Ebenfalls erscheint es wichtig, das politische Geschehen in den Bundesländern zu verfolgen. Insbesondere soll dem Landeshauptmann von Wien hier signalisiert werden, dass wir hinter seinen Bemühungen stehen, den von den Regierungsparteien beabsichtigten Sozialabbau zu mildern, und – wenn möglich – zu verhindern. Dabei geht es nicht um Parteipolitik, sondern ausschließlich um den Widerstand gegen den von der Regierung betriebenen Sozialabbau.

Sozialabbau als versteckte Besteuerung

Österreich braucht dringend ein ausgeglichenes Budget. Das sei außer Streit gestellt. Das darf jedoch nicht vorrangig durch Kürzungen im Sozialbereich erreicht werden. Der Grundsatz der Regierung, der Bevölkerung keine neuen Steuern aufzuerlegen, ist kaum erfüllbar. Der Weg, den Ärmsten der Armen die für sie notwendigen Sozialleistungen zu streichen, ist sicher der Falsche.

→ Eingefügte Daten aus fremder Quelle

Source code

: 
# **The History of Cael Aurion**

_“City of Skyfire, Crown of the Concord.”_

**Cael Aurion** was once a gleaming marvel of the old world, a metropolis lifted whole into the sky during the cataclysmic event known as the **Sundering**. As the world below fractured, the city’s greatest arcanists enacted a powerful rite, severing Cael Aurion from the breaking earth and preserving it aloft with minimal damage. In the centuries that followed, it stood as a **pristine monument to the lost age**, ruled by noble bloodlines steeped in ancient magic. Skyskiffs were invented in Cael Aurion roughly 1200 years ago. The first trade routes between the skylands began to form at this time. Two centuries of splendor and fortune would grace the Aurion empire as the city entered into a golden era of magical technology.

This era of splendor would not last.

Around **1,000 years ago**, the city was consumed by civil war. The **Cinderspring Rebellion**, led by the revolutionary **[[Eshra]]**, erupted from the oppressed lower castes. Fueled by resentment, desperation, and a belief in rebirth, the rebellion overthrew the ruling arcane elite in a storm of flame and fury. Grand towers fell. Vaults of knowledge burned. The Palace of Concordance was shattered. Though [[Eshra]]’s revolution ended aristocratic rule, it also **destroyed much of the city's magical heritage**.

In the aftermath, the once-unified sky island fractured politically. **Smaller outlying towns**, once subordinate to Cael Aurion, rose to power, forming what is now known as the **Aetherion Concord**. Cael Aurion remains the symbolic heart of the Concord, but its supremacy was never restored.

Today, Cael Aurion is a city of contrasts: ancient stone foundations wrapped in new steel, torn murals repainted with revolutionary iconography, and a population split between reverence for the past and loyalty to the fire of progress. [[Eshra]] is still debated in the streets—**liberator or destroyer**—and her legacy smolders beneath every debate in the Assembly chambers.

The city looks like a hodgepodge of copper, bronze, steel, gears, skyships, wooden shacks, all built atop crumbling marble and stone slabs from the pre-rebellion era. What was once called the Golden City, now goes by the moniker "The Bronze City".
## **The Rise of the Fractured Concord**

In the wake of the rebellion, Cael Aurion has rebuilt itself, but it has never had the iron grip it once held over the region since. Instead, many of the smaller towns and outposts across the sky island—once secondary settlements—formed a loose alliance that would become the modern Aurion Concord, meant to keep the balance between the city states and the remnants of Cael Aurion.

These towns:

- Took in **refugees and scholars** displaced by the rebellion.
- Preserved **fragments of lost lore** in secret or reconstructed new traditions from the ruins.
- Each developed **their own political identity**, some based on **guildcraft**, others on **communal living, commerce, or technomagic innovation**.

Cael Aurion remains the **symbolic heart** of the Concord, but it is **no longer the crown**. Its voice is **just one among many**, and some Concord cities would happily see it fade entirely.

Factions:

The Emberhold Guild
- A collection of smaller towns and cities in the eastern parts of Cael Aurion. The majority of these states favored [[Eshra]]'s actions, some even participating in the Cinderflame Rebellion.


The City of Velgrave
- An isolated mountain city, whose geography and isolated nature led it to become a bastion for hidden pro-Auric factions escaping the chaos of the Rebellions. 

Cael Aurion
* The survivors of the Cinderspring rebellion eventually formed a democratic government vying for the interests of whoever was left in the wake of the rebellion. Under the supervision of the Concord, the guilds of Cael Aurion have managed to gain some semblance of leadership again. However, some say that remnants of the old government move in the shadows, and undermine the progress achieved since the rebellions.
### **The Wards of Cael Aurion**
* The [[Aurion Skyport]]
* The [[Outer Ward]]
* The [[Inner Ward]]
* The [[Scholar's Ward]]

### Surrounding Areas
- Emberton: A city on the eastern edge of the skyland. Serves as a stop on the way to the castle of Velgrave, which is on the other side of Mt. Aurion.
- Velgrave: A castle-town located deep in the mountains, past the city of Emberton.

Es ist nicht egal, ob neue Steuern eingeführt oder die armutsgefährdeten Mitbürger zur Budgetsanierung herangezogen werden. Zwar muss das Geld von irgendwo herkommen. Weil jedoch jeder nur ein einziges Leben hat, ist es Unrecht, Reiche zu schonen und Armen auch noch das letzte Bisschen zu nehmen, was sie noch haben und damit die Staatsausgaben zu decken.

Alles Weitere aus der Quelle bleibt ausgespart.